Common Inheritance Disputes and Effective Prevention Strategies

Parisi, Coan & Saccocio, PLLC

Inheritance disputes can be a significant source of stress and financial strain for families. These disputes often arise from unclear or contested wills, complex family dynamics, and substantial assets. Understanding the common causes of inheritance disputes and how to prevent them can help ensure a smoother transition of wealth and assets to future generations.

1. Ambiguities in the Will

One of the most common causes of inheritance disputes is ambiguity in the language of the will. If a will is unclear about the distribution of assets, beneficiaries may interpret the document differently, leading to conflicts. Ambiguities can arise from:

  • Vague Language: Phrases like "fair share" or "as they see fit" can lead to varying interpretations.
  • Omissions: Failing to include specific instructions for certain assets or beneficiaries.
  • Contradictions: Conflicting provisions within the will itself.

To prevent these issues, working with an experienced estate planning attorney who can draft a will with precise and unambiguous language is crucial.

2. Understanding Undue Influence and Coercion in Wills

Claims of undue influence or coercion occur when beneficiaries believe that the deceased was pressured or manipulated into making or changing their will.
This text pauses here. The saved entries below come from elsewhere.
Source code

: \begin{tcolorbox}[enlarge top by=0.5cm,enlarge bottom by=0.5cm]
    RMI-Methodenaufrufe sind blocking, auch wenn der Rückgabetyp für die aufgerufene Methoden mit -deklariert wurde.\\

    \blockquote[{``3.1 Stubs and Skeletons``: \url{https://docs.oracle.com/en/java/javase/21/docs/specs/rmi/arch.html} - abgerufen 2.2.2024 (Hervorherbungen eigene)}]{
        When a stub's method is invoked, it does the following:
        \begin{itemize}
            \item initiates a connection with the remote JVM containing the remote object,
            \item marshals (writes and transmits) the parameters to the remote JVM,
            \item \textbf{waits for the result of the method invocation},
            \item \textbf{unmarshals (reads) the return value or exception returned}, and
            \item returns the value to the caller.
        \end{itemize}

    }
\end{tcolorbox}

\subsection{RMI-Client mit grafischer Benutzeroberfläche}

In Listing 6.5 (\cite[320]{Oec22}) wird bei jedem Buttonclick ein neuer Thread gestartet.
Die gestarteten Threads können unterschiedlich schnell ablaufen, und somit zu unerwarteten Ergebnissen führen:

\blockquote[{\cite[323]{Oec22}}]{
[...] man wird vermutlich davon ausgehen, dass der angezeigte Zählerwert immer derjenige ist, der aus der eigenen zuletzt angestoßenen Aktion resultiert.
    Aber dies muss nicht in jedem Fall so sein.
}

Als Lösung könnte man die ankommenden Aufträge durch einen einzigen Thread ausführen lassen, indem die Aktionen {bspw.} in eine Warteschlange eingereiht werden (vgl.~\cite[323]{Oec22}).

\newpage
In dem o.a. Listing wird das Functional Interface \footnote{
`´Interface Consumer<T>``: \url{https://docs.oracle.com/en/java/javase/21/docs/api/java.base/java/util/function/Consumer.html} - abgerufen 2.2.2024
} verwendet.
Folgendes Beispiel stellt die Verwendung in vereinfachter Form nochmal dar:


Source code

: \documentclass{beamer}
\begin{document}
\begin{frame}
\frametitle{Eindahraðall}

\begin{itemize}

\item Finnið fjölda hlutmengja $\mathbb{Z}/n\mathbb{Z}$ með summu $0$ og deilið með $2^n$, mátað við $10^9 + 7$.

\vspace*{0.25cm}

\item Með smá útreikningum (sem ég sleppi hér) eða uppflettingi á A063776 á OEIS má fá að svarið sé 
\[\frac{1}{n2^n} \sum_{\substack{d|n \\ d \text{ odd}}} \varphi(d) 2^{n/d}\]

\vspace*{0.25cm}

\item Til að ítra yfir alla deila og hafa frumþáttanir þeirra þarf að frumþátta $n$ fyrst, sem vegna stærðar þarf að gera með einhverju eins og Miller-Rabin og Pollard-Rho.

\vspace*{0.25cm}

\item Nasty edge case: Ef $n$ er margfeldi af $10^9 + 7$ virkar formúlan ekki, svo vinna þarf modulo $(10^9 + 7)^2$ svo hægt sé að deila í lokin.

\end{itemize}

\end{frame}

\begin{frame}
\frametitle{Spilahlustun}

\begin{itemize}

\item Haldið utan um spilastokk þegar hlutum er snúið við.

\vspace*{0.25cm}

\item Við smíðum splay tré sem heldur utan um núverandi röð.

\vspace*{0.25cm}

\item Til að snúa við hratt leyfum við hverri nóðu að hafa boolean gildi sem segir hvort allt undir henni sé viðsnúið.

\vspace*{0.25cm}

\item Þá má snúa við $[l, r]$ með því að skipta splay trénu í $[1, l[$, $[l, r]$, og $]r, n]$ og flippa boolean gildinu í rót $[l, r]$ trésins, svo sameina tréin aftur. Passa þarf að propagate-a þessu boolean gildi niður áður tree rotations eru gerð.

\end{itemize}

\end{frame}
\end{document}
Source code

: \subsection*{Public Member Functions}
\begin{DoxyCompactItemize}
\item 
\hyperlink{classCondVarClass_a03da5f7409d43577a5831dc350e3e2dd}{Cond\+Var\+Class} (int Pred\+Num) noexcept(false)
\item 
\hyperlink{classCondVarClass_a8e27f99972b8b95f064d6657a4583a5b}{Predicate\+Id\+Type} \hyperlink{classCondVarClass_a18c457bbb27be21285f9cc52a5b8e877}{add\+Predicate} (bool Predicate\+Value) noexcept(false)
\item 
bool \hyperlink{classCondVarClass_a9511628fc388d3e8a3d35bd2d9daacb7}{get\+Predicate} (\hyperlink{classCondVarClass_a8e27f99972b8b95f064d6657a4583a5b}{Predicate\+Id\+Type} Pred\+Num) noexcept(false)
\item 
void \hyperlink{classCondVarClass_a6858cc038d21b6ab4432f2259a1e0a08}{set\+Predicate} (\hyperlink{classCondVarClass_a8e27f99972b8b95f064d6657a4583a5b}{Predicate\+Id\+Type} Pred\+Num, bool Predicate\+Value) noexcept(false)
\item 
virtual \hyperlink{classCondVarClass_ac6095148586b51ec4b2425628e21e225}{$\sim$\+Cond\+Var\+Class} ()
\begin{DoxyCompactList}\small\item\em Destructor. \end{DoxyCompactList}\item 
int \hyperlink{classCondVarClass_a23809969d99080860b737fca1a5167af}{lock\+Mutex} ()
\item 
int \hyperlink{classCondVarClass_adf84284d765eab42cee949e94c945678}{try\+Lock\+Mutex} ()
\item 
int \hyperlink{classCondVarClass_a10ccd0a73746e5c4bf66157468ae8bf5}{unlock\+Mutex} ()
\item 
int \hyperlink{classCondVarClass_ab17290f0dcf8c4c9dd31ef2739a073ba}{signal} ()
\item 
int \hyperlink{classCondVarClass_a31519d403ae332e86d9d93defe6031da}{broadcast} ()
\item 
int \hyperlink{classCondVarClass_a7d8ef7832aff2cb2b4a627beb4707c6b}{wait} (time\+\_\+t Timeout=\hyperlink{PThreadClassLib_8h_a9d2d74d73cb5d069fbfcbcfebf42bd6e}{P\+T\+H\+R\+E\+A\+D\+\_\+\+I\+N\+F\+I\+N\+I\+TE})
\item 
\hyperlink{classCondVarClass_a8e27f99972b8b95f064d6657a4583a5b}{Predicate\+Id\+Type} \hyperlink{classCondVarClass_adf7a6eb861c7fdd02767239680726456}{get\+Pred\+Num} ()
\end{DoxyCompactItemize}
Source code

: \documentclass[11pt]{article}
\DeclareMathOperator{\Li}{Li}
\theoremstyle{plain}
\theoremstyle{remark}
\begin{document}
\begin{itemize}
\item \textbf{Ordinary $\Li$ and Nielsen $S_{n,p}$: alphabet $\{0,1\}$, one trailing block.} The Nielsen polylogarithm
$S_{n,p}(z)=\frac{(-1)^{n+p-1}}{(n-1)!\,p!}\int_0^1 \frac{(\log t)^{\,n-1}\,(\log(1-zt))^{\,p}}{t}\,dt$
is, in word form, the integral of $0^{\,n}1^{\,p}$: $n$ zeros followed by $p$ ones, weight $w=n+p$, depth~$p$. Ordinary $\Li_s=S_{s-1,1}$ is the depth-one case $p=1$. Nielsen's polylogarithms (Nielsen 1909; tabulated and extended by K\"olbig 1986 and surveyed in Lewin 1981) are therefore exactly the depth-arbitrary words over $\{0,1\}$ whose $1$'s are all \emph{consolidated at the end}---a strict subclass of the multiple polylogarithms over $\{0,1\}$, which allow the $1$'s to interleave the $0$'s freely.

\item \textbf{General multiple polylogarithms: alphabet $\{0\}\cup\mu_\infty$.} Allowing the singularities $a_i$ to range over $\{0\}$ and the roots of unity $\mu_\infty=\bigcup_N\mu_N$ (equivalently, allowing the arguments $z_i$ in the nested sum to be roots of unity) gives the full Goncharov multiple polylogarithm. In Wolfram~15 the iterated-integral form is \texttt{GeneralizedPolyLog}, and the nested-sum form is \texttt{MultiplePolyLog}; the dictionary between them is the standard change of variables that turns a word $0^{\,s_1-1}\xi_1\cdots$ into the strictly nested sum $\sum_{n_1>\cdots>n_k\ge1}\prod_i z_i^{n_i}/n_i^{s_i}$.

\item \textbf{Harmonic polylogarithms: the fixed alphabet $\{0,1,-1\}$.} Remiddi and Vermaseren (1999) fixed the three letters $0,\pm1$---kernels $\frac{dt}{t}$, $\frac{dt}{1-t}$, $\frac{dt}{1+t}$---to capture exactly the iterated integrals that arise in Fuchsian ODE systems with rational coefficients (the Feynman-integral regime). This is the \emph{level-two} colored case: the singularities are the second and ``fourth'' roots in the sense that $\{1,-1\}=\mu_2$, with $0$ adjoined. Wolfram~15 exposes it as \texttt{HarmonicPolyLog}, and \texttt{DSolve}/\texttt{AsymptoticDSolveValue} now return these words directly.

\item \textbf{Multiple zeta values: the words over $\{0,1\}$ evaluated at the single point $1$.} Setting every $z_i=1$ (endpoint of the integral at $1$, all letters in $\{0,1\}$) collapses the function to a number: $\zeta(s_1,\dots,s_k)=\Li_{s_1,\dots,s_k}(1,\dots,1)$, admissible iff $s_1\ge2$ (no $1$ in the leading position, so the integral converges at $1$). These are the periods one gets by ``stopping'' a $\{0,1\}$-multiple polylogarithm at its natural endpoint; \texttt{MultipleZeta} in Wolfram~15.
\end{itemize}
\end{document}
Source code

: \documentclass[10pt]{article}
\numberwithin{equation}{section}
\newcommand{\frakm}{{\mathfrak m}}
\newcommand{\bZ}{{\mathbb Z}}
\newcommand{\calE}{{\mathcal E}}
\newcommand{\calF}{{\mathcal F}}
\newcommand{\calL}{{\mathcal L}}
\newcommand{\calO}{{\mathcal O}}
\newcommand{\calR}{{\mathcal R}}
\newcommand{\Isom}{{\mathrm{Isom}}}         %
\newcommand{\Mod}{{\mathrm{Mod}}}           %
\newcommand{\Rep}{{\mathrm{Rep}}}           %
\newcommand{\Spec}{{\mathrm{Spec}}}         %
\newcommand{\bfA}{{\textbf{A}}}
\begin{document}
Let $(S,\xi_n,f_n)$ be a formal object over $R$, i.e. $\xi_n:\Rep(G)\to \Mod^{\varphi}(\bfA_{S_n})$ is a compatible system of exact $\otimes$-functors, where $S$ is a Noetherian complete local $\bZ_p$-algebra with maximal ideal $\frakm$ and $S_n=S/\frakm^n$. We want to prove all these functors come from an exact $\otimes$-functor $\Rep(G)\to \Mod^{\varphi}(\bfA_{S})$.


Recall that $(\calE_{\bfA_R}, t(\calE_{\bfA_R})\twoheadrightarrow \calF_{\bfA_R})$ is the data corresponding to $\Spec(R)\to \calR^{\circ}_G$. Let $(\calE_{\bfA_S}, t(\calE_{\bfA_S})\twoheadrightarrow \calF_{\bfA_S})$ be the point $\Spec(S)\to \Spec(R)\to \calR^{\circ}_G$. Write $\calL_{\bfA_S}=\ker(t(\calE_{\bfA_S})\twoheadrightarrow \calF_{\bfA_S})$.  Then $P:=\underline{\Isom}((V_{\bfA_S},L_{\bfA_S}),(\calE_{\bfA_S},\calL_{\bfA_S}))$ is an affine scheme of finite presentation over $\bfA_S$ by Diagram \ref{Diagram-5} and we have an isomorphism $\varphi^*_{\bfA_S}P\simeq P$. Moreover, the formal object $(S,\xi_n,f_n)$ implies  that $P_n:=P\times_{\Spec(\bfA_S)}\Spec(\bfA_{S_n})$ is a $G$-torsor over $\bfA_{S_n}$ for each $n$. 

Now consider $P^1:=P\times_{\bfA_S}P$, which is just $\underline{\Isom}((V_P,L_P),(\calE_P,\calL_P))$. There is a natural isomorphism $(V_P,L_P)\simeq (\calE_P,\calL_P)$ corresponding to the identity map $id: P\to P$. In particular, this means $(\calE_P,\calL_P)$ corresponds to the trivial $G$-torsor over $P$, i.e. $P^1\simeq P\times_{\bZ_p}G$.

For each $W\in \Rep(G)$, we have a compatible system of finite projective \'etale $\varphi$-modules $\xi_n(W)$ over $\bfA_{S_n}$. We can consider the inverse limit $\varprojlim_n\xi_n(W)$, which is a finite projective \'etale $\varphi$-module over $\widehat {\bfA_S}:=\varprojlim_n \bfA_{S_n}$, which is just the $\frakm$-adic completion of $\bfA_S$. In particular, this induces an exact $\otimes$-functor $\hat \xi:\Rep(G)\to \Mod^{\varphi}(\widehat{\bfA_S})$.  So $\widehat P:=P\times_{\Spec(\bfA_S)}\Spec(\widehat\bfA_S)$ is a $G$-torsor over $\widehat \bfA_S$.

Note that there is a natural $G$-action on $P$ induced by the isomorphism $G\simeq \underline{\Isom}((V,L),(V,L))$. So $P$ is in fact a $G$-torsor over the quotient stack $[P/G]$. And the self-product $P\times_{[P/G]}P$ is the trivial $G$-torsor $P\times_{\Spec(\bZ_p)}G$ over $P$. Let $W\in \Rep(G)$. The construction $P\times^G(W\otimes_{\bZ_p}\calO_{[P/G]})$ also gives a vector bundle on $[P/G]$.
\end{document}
This is particularly common in situations where:

  • The Deceased Was Vulnerable: Due to age, illness, or dependency on the influencer.
  • Unequal Distributions: A will significantly favoring one beneficiary over others can raise suspicions.

Documenting the testator's mental state, obtaining medical evaluations, and having witnesses present during the will signing can help mitigate these disputes. For more insight, refer to the article on MarketWatch, "‘His wife is manipulative’: My father married a woman, 60, with no money, then changed his will. How can I preserve my inheritance?".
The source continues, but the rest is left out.